Sunday, November 21, 2021

The problem with comedies

 

 I did a close reading of Shakespeare's Measure for Measure in college when I was assigned a scene from it for an acting class, and decided that it really shouldn't be a comedy. Like most Americans, I like my comedies to be funny: I've never really accepted the classic definition of a comedy as a story with a happy ending (preferably a wedding or two). In the case of Measure for Measure, I thought the story so grim (a major plot point has a young woman pressured to have sex with Vienna's ruler to save her brother's life) that its happy ending seemed forced and inappropriate. A more consistently written Measure, I thought, would have turned out tragically, perhaps with a Hamlet- or Macbeth-style bloodbath.

When we know everything will turn out all right, it's hard to credit the emotional struggles through which characters must journey on their way to that happy ending. That's clearly the case with the Hebrew midwives whom Pharaoh told to kill all baby boys (Exodus 1:15-16). In just a few verses, they deceive Pharaoh by turning his own deceitful premise against him and so are rewarded by God (Exodus 1:17-21). I'm tempted to think of them as plucky, clever and indefatigable, but upon reflection I'm not sure why. Their bravery is remarkable, but is made remarkable because they didn't know they were living in a comedy: for all they knew, Pharaoh would kill them when he discovered they hadn't killed any babies.

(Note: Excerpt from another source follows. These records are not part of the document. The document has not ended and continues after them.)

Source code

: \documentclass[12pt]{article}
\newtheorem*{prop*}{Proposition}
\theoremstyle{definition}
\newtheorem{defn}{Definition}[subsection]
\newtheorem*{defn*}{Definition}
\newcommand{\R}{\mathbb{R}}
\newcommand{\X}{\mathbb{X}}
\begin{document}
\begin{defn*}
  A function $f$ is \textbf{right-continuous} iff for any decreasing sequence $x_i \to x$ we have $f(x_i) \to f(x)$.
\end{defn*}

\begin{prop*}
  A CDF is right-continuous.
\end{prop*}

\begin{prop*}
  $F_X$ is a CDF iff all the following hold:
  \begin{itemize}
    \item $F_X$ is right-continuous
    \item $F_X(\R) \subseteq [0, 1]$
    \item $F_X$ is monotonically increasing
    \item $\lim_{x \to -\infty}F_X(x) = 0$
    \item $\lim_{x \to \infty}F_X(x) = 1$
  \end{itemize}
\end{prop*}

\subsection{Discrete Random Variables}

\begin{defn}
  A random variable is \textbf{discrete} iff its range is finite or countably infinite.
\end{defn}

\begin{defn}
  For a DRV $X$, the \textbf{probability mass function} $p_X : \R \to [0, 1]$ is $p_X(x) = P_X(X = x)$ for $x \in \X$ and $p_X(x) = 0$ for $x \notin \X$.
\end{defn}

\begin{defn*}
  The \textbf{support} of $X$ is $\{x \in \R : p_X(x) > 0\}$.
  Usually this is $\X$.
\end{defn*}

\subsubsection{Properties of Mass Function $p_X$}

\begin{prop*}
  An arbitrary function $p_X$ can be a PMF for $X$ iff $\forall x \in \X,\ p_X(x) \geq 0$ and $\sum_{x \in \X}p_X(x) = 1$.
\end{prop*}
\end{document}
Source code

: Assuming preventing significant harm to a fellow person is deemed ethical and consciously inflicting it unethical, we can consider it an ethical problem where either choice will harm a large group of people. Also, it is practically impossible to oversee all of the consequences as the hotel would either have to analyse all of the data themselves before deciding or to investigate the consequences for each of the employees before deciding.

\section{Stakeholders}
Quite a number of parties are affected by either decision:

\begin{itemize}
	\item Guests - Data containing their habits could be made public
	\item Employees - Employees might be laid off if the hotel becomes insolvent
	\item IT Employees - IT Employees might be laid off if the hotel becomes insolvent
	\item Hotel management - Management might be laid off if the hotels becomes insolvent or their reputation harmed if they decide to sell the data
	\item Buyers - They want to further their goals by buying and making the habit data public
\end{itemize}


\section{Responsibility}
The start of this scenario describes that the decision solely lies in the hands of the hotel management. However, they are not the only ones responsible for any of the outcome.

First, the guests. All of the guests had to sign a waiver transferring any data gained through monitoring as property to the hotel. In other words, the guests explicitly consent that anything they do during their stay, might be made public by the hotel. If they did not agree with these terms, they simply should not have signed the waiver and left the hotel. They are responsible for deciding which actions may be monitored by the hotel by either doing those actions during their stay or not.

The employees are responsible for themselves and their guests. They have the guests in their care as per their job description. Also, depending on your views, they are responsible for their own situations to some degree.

In some sense, of course, this wasn't a comedy because Pharaoh simply takes his genocidal impulses public in Exodus 1:22: "Then Pharaoh commanded all his people, 'Every son that is born to the Hebrews you shall cast into the Nile, but you shall let every daughter live.'" I can't imagine anything about the episode seemed comic to Shiphrah and Puah. From the beginning, they must have been terrified that Pharaoh would see through their paper-thin deception. Then they had to live with even greater fear of what he might do to them once he had made his murderous intentions known to the world. Yes, God had given them families, but how long would they keep their own heads?

Perhaps that's the root of all anxiety: we don't realize we're living in a comedy. Jesus tells us anxiety is the sin of unbelief in Matthew 6:25-34, and it's one of the sins from which repentance is particularly difficult and signally uncommon. That may be because our time horizon is too short. We worry about tomorrow and the day after, forgetting that the deus ex machina which literally saved many a Greek hero and figuratively rescued the cast of Measure for Measure is an overly literal foreshadowing to the comedic end to this cosmic drama which we are all acting out.

Maybe we need more unfunny comedies. Life in a fallen world is rife with dread and struggle, and all too often we think that means it must therefore end badly. American Christians are particularly loathe to acknowledge the immense suffering of living in a fallen world because they fear that portends a tragic end. This is wrong, of course: I can say that God is good and my life is bad without any tension or contradiction. The Bible does have a few funny bits, but overall it's extremely unamusing. Nonetheless, its account of history is entirely comic.

Read this way, we can understand the experience of all believers from Shiphrah and Puah to our fellow congregants to ourselves, and how to survive that experience. We can get through the horrors of this life not on a reserve of innate cheerfulness, but on the basis of a Christian hope in the truths of comedy.